Work instruction: State how many lines in the following entries contain the word "gets". No other output.

[Start of section]

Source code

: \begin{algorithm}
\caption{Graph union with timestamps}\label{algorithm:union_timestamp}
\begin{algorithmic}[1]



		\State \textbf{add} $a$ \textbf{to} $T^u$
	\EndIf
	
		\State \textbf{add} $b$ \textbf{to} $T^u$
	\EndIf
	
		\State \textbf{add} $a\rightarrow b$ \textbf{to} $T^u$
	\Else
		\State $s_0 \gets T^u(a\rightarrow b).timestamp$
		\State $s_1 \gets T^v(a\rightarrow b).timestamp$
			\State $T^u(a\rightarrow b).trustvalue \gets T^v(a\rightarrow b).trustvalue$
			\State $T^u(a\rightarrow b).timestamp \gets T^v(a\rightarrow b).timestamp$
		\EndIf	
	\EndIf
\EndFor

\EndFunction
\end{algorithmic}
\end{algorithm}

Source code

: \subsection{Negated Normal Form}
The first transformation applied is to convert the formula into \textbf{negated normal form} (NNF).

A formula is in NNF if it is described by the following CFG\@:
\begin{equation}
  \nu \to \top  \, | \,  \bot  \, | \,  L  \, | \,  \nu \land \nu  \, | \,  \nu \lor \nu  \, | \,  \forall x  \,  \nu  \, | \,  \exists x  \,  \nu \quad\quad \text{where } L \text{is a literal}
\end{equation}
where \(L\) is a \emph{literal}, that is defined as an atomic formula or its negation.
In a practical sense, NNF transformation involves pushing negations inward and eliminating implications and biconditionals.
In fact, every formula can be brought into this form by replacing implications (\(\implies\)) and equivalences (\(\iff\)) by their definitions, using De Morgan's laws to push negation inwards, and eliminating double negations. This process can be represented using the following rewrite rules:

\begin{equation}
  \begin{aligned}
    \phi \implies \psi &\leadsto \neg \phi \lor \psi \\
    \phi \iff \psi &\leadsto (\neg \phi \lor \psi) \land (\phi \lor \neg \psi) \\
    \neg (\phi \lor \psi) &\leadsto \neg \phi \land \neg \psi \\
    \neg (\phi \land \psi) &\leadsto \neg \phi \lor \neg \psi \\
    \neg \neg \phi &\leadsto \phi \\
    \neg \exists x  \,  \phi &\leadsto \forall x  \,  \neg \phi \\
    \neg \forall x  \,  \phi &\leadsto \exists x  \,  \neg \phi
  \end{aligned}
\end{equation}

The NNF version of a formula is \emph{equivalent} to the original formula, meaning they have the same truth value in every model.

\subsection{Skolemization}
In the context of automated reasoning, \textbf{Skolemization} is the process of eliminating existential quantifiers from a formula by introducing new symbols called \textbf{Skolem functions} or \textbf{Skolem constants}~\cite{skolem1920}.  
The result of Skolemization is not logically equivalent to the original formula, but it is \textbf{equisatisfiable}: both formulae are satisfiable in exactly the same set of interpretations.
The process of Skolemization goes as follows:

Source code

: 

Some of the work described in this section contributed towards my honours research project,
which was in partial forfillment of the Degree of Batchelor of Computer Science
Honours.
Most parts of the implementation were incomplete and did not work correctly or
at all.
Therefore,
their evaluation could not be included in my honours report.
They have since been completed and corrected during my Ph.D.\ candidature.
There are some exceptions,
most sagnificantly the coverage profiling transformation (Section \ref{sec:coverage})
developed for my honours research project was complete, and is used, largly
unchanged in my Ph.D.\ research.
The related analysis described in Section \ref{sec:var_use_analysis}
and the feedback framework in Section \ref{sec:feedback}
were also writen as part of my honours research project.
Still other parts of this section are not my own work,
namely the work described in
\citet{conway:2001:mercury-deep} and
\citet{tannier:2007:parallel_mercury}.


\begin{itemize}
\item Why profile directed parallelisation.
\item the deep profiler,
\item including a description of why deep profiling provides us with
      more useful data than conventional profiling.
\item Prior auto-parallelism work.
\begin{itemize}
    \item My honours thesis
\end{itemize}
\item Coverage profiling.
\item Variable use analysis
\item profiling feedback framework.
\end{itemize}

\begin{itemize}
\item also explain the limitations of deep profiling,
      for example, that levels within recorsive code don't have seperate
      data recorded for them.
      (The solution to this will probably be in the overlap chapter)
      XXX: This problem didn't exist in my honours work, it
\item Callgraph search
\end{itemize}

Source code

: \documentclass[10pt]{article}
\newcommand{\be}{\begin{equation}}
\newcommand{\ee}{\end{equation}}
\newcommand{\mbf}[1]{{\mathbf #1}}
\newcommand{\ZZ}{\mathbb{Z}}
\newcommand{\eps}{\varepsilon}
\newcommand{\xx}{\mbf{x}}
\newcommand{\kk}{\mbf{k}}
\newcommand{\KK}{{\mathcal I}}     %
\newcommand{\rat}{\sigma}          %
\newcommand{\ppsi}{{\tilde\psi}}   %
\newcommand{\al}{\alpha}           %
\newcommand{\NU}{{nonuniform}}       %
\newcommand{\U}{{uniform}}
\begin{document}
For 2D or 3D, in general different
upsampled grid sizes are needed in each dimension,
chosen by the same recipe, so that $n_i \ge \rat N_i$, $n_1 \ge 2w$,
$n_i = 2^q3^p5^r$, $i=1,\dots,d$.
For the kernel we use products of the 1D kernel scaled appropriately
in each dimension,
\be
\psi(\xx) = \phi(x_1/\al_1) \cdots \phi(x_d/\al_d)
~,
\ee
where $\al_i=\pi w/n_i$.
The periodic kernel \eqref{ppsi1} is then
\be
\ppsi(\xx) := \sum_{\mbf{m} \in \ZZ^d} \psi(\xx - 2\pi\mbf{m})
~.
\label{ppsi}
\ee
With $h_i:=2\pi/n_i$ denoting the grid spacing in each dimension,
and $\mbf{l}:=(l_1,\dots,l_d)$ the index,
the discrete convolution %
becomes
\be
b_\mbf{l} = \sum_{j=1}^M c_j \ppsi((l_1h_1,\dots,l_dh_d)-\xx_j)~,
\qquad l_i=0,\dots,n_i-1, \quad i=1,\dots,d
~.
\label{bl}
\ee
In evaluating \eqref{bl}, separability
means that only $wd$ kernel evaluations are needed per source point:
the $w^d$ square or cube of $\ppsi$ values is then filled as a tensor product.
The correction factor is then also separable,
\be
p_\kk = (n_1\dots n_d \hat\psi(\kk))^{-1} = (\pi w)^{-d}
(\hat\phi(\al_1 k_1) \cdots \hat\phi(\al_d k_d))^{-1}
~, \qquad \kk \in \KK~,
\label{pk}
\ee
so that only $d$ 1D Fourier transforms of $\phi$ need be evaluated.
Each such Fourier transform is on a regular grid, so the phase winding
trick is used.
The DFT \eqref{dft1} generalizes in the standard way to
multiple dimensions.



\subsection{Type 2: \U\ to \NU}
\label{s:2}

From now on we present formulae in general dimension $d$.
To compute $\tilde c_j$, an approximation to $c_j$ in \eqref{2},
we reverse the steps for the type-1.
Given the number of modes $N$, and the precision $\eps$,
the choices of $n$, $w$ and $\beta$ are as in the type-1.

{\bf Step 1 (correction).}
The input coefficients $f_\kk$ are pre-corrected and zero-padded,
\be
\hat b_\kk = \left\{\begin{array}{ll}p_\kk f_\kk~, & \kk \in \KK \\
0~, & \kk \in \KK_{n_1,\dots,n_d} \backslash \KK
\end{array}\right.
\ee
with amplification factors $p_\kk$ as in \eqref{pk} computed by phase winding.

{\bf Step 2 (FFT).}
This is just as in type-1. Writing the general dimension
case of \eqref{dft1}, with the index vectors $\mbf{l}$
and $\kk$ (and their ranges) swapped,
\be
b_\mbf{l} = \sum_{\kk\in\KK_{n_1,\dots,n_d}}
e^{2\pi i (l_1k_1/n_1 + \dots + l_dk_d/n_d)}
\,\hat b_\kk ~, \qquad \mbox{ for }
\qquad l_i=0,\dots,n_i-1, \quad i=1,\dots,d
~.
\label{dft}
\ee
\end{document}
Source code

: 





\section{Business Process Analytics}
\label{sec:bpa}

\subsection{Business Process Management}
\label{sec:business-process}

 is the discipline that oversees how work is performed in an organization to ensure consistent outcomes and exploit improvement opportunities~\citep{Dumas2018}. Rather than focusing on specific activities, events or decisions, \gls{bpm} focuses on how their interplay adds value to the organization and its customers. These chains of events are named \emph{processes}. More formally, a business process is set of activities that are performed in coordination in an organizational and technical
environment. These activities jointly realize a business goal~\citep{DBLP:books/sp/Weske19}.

[End of section]

Solution to this task: 4